On 29 January, the Lunar Year of the Snake will start, just after the inauguration of Donald Trump as 47th US president. While the economy is entering 2025 on a bit stronger footing following Beijing’s policy pivot and trade frontloading, a rise of US import tariffs under Trump 2.0 would form an additional headwind. We expect Beijing to keep adding monetary easing and fiscal support aimed to stabilise real estate and domestic demand, and offset the tariff impact.

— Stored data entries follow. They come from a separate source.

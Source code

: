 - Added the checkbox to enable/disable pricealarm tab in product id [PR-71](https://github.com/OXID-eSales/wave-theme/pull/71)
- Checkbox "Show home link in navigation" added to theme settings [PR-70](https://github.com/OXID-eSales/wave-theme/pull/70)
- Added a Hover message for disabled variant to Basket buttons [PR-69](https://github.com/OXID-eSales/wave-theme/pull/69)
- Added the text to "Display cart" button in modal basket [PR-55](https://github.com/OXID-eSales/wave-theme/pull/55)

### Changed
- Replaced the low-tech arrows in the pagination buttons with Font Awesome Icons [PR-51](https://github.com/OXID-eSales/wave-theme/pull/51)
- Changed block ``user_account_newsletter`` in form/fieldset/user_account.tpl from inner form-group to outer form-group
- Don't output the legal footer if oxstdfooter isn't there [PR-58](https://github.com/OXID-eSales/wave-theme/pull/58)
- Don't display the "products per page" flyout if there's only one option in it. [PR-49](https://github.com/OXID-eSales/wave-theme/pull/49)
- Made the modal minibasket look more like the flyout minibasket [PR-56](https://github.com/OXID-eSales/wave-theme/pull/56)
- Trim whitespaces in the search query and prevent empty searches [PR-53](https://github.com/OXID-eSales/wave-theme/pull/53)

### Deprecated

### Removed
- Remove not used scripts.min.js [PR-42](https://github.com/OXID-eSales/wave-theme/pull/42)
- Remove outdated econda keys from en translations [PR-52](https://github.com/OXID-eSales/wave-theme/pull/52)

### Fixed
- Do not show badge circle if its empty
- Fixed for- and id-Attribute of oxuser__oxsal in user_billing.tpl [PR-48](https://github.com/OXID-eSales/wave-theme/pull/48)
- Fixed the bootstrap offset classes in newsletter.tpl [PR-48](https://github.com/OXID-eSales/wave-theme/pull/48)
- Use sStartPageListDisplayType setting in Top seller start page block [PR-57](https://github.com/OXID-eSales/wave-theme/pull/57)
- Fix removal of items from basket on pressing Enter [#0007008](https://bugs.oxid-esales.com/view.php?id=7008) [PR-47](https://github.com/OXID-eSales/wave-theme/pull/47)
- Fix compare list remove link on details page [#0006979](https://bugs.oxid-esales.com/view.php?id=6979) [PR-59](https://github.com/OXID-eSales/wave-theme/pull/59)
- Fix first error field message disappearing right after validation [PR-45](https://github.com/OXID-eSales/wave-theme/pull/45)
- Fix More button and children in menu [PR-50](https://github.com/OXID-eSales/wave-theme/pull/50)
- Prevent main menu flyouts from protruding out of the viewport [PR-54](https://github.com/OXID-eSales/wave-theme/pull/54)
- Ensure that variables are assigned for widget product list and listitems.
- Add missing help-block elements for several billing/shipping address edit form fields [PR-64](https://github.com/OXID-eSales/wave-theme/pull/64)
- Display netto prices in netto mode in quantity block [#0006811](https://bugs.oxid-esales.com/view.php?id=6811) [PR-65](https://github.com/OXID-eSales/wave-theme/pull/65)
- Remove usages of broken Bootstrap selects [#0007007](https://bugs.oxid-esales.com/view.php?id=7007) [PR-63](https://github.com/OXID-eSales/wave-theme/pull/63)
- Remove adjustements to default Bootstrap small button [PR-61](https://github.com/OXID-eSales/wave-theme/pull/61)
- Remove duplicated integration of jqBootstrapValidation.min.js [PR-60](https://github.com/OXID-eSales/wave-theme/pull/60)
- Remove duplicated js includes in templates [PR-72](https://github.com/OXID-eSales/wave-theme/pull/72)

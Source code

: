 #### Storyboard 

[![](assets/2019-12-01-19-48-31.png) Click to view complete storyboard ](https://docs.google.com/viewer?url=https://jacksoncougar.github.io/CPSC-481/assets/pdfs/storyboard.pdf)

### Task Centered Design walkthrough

The Chinese economy enters 2025 stronger, but supply-demand imbalances remain

Recent macro data confirm that the economy picked up in late 2024, in line with our expectations, driven by the policy pivot from September and trade frontloading in the run-up to higher US import tariffs. Real GDP accelerated to 5.4% y/y in Q4 (Q3: 4.6%), meaning the 2024 growth target (5%) was exactly met. However, the pick-up in quarterly growth was less pronounced (1.6% q/q s.a.), with upward revisions in Q3 and Q2. Regarding the monthly data, the December PMIs showed a clear pick-up for services, driven by construction (see here). Exports and industrial production data for December came in strong on the back of trade frontloading. There are also some signs of improvement on the demand side. Retail sales picked up to 3.7% y/y in December (but slowed in monthly terms) and residential home sales are now for three months in a row higher than the same month one year earlier (see chart). That said, China’s recovery is still imbalanced, with the supply side clearly stronger than the demand side, and consumption, private investment and confidence fragile. This is mirrored by ongoing low CPI inflation and producer price deflation. Activity data for early 2025 will show the usual volatility due to annual changes in timing of the Lunar New Year holiday break.

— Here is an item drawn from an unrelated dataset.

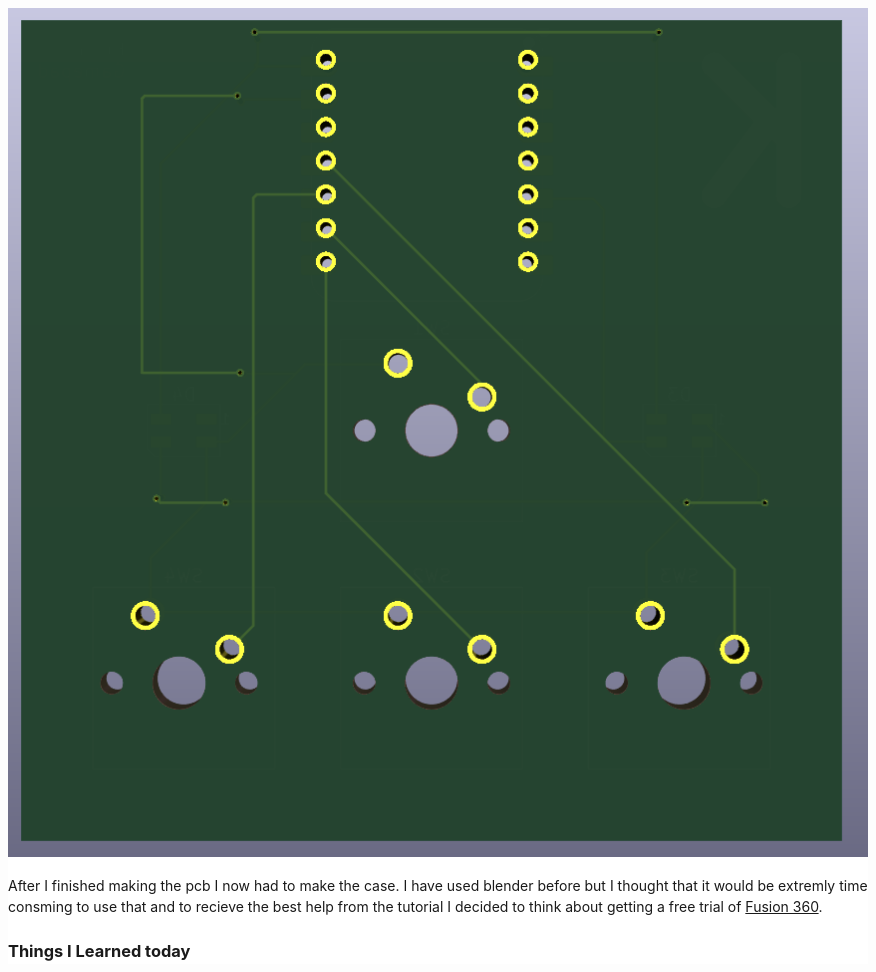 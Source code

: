 ![pcb in 3d viewer back](/Journal/Images/Gamepad-pcb-back.png)

After I finished making the pcb I now had to make the case. I have used blender before but I thought that it would be extremly time consming to use that and to recieve the best help from the tutorial I decided to think about getting a free trial of [Fusion 360](https://www.autodesk.com/ca-en/products/fusion-360/personal).

### Things I Learned today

More support is being rolled out; Beijing uses playbook regarding US tariff threat

In line with our base case, Beijing is stepping up stimulus to support real estate and domestic demand. At the Central Economic Work Conference (CEWC) held in December, ‘to comprehensively expand domestic demand’ was declared the main policy goal for 2025. The monetary stance was shifted from ‘prudent’ to ‘moderately loose’. On the fiscal front, Beijing confirmed its readiness to raise the headline budget deficit (from 3% of GDP) and to issue more ultra-long central government bonds and special local government bonds. The CEWC statement also hinted on more direct support for consumption (see our comment here). And indeed, earlier this month, programmes for consumption and and industrial equipment subsidies were expanded. We expect more fiscal stimulus under a stepwise approach, allowing Beijing to finetune support with developments in activity/sentiment, while keeping part of its powder dry for when more is known about Trump’s tariffs. US tariffs will be made contingent on studies of tariff policy/trade relations, with Trump adding a 100% tariff threat should China not cooperate with a TikTok deal and a 10% threat per 1 February (fentanyl). Beijing is already using parts of the tariff playbook we sketched in our 2025 China outlook. One of them is currency depreciation (CNY lost ±2.5% vs USD since Trump’s re-election), but the PBoC is keeping this from getting disorderly by setting the fixing relatively strong (chart). The currency angle will likely impact the timing of further monetary easing, but we still expect additional policy rate cuts (a bit more than in 2024) and RRR cuts going forward.